SOURCE DATA
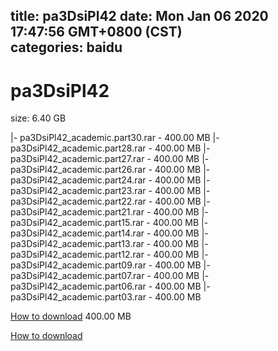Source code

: 
title: pa3DsiPl42
date: Mon Jan 06 2020 17:47:56 GMT+0800 (CST)    
categories: baidu
---

# pa3DsiPl42
size: 6.40 GB
 
 
|- pa3DsiPl42_academic.part30.rar - 400.00 MB
|- pa3DsiPl42_academic.part28.rar - 400.00 MB
|- pa3DsiPl42_academic.part27.rar - 400.00 MB
|- pa3DsiPl42_academic.part26.rar - 400.00 MB
|- pa3DsiPl42_academic.part24.rar - 400.00 MB
|- pa3DsiPl42_academic.part23.rar - 400.00 MB
|- pa3DsiPl42_academic.part22.rar - 400.00 MB
|- pa3DsiPl42_academic.part21.rar - 400.00 MB
|- pa3DsiPl42_academic.part15.rar - 400.00 MB
|- pa3DsiPl42_academic.part14.rar - 400.00 MB
|- pa3DsiPl42_academic.part13.rar - 400.00 MB
|- pa3DsiPl42_academic.part12.rar - 400.00 MB
|- pa3DsiPl42_academic.part09.rar - 400.00 MB
|- pa3DsiPl42_academic.part07.rar - 400.00 MB
|- pa3DsiPl42_academic.part06.rar - 400.00 MB
|- pa3DsiPl42_academic.part03.rar - 400.00 MB

[How to download](https://bpcam.bemobtrk.com/go/2ceec3aa-1ca2-46d6-b9ff-aaa5c184517c?jno=1386) 400.00 MB

[How to download](https://bpcam.bemobtrk.com/go/2ceec3aa-1ca2-46d6-b9ff-aaa5c184517c?jno=1385)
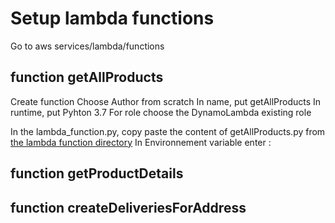 
# Setup lambda functions

Go to aws services/lambda/functions

## function getAllProducts
Create function
Choose Author from scratch 
In name, put getAllProducts
In runtime, put Pyhton 3.7
For role choose the DynamoLambda existing role

In the lambda_function.py, copy paste the content of getAllProducts.py from [the lambda function directory](./getAllProducts/)
In Environnement variable enter :

## function getProductDetails

## function createDeliveriesForAddress
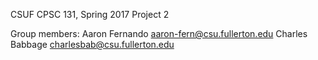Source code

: CSUF CPSC 131, Spring 2017
Project 2

Group members:
Aaron Fernando aaron-fern@csu.fullerton.edu
Charles Babbage charlesbab@csu.fullerton.edu
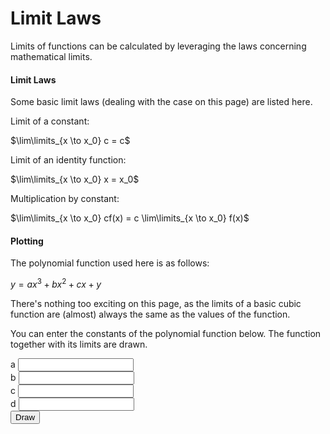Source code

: # Limit Laws

Limits of functions can be calculated by leveraging the laws concerning
mathematical limits.

#### Limit Laws

Some basic limit laws (dealing with the case on this page) are listed here.

Limit of a constant:

$\lim\limits_{x \to x_0} c = c$

Limit of an identity function:

$\lim\limits_{x \to x_0} x = x_0$

Multiplication by constant:

$\lim\limits_{x \to x_0} cf(x) = c \lim\limits_{x \to x_0} f(x)$

#### Plotting

The polynomial function used here is as follows:

$y = ax^3 + bx^2 + cx + y$

There's nothing too exciting on this page, as the limits of a
basic cubic function are (almost) always the same as the values
of the function.

You can enter the constants of the polynomial function below.
The function together with its limits are drawn.

<div class="form-group">
  <label for="a">a</sub></label>
  <input type="number" step="0.1" id="a" class="form-control">
</div>

<div class="form-group">
  <label for="b">b</label>
  <input type="number" step="0.1" id="b" class="form-control">
</div>

<div class="form-group">
  <label for="c">c</label>
  <input type="number" step="0.1" id="c" class="form-control">
</div>

<div class="form-group">
  <label for="d">d</label>
  <input type="number" step="0.1" id="d" class="form-control">
</div>

<div>
  <button id="drawButton" type="button" class="btn btn-dark">Draw</button>
</div>
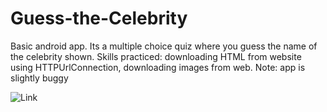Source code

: # Guess-the-Celebrity
Basic android app. Its a multiple choice quiz where you guess the name of the celebrity shown. Skills practiced: downloading HTML from website using HTTPUrlConnection, downloading images from web. Note: app is slightly buggy

![Link](https://imgur.com/rlNZi1K.png)
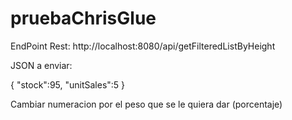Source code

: # pruebaChrisGlue

EndPoint Rest: http://localhost:8080/api/getFilteredListByHeight

JSON a enviar:

{
    "stock":95,
    "unitSales":5
}

Cambiar numeracion por el peso que se le quiera dar (porcentaje)
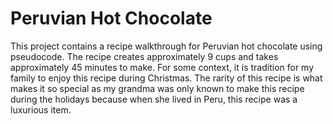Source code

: # Peruvian Hot Chocolate #
This project contains a recipe walkthrough for Peruvian hot chocolate using pseudocode. The recipe creates approximately 9 cups and takes approximately 45 minutes to make. For some context, it is tradition for my family to enjoy this recipe during Christmas. The rarity of this recipe is what makes it so special as my grandma was only known to make this recipe during the holidays because when she lived in Peru, this recipe was a luxurious item. 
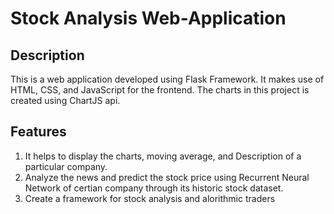 # Stock Analysis Web-Application

## Description
This is a web application developed using Flask Framework. It makes use of HTML, CSS, and JavaScript for the frontend. The charts in this project is created using ChartJS api.

## Features
1) It helps to display the charts, moving average, and Description of a particular company.
2) Analyze the news and predict the stock price using Recurrent Neural Network of certian company through its historic stock dataset.
3) Create a framework for stock analysis and alorithmic traders
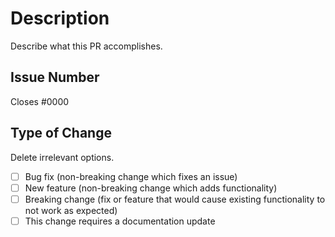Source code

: # Description

Describe what this PR accomplishes.

## Issue Number

Closes #0000

## Type of Change

Delete irrelevant options.

- [ ] Bug fix (non-breaking change which fixes an issue)
- [ ] New feature (non-breaking change which adds functionality)
- [ ] Breaking change (fix or feature that would cause existing functionality to not work as expected)
- [ ] This change requires a documentation update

INSTRUCTIONS TO FOLLOW
Please restate the material above line by line, exactly, beginning at its first line and ending with the line that contains "pa3DsiPl42_academic.part03.rar - 400.00 MB", without any pictures.

EXPECTED ANSWER
Source code

: 
title: pa3DsiPl42
date: Mon Jan 06 2020 17:47:56 GMT+0800 (CST)    
categories: baidu
---

# pa3DsiPl42
size: 6.40 GB
 
 
|- pa3DsiPl42_academic.part30.rar - 400.00 MB
|- pa3DsiPl42_academic.part28.rar - 400.00 MB
|- pa3DsiPl42_academic.part27.rar - 400.00 MB
|- pa3DsiPl42_academic.part26.rar - 400.00 MB
|- pa3DsiPl42_academic.part24.rar - 400.00 MB
|- pa3DsiPl42_academic.part23.rar - 400.00 MB
|- pa3DsiPl42_academic.part22.rar - 400.00 MB
|- pa3DsiPl42_academic.part21.rar - 400.00 MB
|- pa3DsiPl42_academic.part15.rar - 400.00 MB
|- pa3DsiPl42_academic.part14.rar - 400.00 MB
|- pa3DsiPl42_academic.part13.rar - 400.00 MB
|- pa3DsiPl42_academic.part12.rar - 400.00 MB
|- pa3DsiPl42_academic.part09.rar - 400.00 MB
|- pa3DsiPl42_academic.part07.rar - 400.00 MB
|- pa3DsiPl42_academic.part06.rar - 400.00 MB
|- pa3DsiPl42_academic.part03.rar - 400.00 MB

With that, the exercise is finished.